The ensuing depression forced the government to abandon some liberal bourgeois principles. The state took over the railroads and instituted public-works projects in an attempt to alleviate popular distress. The government survived the crisis, however, and German liberal political rule continued for five more years. German liberalism would pass into eclipse not because of economic or domestic crisis but as a consequence of its opposition to foreign expansion.

A far-reaching consequence of the stock market crash of 1873 was the permeation of anti-Semitism into Austrian politics. Jews were accused of being responsible for the speculative stock market activities, even though official investigations proved that many elements of the population, including some ministers and aristocrats, had participated in the Gründungsfieber, or “speculative fever,” and the attendant scandals. International relations: the Balkan orientation

After his appointment as foreign minister on November 14, 1871, Andrássy conducted the foreign affairs of Austria-Hungary with the intention of preserving the status quo. Discarding the anti-Bismarck bias of his predecessor, Beust, he sought the friendship of the German Empire in order to strengthen his position in a possible confrontation with Russia over problems in the Balkans. The Dreikaiserbund (Three Emperors’ League) of 1873, by which Franz Joseph and the German and Russian emperors agreed to work together for peace, gave expression to that policy and made a change of the status quo in the Balkans dependent on German consent.

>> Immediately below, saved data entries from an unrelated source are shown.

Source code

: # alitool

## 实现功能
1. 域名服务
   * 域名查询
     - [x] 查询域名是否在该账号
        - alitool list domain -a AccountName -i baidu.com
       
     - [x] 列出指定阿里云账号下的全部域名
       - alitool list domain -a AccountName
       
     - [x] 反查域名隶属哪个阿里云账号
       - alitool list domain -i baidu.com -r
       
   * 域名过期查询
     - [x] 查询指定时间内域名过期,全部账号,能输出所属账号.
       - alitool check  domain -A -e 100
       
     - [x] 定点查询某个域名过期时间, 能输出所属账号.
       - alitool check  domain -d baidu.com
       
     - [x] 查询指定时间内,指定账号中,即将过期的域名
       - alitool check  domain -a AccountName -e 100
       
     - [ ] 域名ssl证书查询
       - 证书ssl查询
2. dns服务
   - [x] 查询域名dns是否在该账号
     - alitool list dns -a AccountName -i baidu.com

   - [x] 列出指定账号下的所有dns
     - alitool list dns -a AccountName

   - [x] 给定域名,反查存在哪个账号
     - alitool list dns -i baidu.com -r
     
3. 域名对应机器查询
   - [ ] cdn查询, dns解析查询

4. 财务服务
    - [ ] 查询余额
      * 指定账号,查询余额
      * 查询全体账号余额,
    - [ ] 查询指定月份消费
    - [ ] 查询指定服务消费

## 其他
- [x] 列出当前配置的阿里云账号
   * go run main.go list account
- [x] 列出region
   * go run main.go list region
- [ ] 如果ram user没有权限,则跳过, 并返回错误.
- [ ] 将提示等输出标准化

The continuing decline of Ottoman power encouraged the Balkan nations in their opposition to Turkish rule, and in 1875 there were revolts and upheavals. Andrássy failed to induce the Ottoman government to adopt a reform program, and by 1876 Russian intervention seemed imminent. Russia offered to join with Austria-Hungary in partitioning the Balkans between them, but Andrássy believed that Austria-Hungary was a “saturated state” unable to cope with more nationalities and lands, and for a time he resisted the offer. He was aware, however, that Russia could not be restrained altogether; thus, through Bismarck’s mediation, there were concluded two secret agreements, at Reichstadt (now Zákupy, Czech Republic) in July 1876 and at Budapest in January 1877, whereby Russia gave up its plans for a “great partition” and settled for the territory of Bessarabia and, in return, acquiesced in Austria-Hungary’s acquiring Bosnia and Herzegovina. Austria-Hungary and Russia agreed to refrain from intervention for the time being, and it was only when great-power mediation proved unable to settle the conflict between Serbia and the Ottoman Empire that Russia declared war on the Ottoman Empire in April 1877, after having again secured Austro-Hungarian neutrality (see Russo-Turkish wars).

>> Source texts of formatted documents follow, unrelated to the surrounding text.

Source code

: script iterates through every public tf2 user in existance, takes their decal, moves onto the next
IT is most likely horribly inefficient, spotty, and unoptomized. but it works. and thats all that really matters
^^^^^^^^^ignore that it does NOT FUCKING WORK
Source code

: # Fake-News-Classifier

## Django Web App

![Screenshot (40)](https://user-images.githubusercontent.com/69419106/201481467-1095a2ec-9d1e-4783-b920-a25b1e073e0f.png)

In February 1878, with the war won, the Russians did not content themselves with Bessarabia and, in the Treaty of San Stefano, violated Austria-Hungary’s Balkan interests by creating a large independent Bulgaria. Having Great Britain as an ally in his opposition to the Russian advance in southeastern Europe and Bismarck as an “honest broker,” Andrássy managed at the Congress of Berlin in July 1878 to force Russia to retreat from its excessive demands. Bulgaria was broken up again, Serbian independence was guaranteed, Russia retained Bessarabia, and Austria-Hungary was allowed to occupy Bosnia and Herzegovina. Military occupation of those two provinces turned out to be more than the expected mere formality. It took 150,000 Habsburg troops and several weeks of fighting before the lands were under Habsburg authority. Since no agreement could be reached on whether the newly acquired lands should aggrandize the Hungarian or the Austrian part of the monarchy, they were placed under the jurisdiction of the common Habsburg ministry of finance. Domestic affairs, 1879–1908 Political realignment

The German liberals had opposed the Balkan policy of Andrássy, and, out of fear that the Slav element in the monarchy would be strengthened by the addition of a new Slav population, they voted against the occupation of Bosnia and Herzegovina—in this way withdrawing support from the government. When Prime Minister Auersperg resigned, the era of German liberal predominance came to an end. In 1879, the same year in which the so-called Dual Alliance with the German Empire bound the Habsburg monarchy to Germany’s foreign policy, the reappointment of Taaffe as Austrian prime minister signified a reorientation in domestic affairs. From 1879 onward, the German element in the Habsburg monarchy was on the defensive, fighting stubborn and senseless rearguard actions against the Slav drive for political and national equality.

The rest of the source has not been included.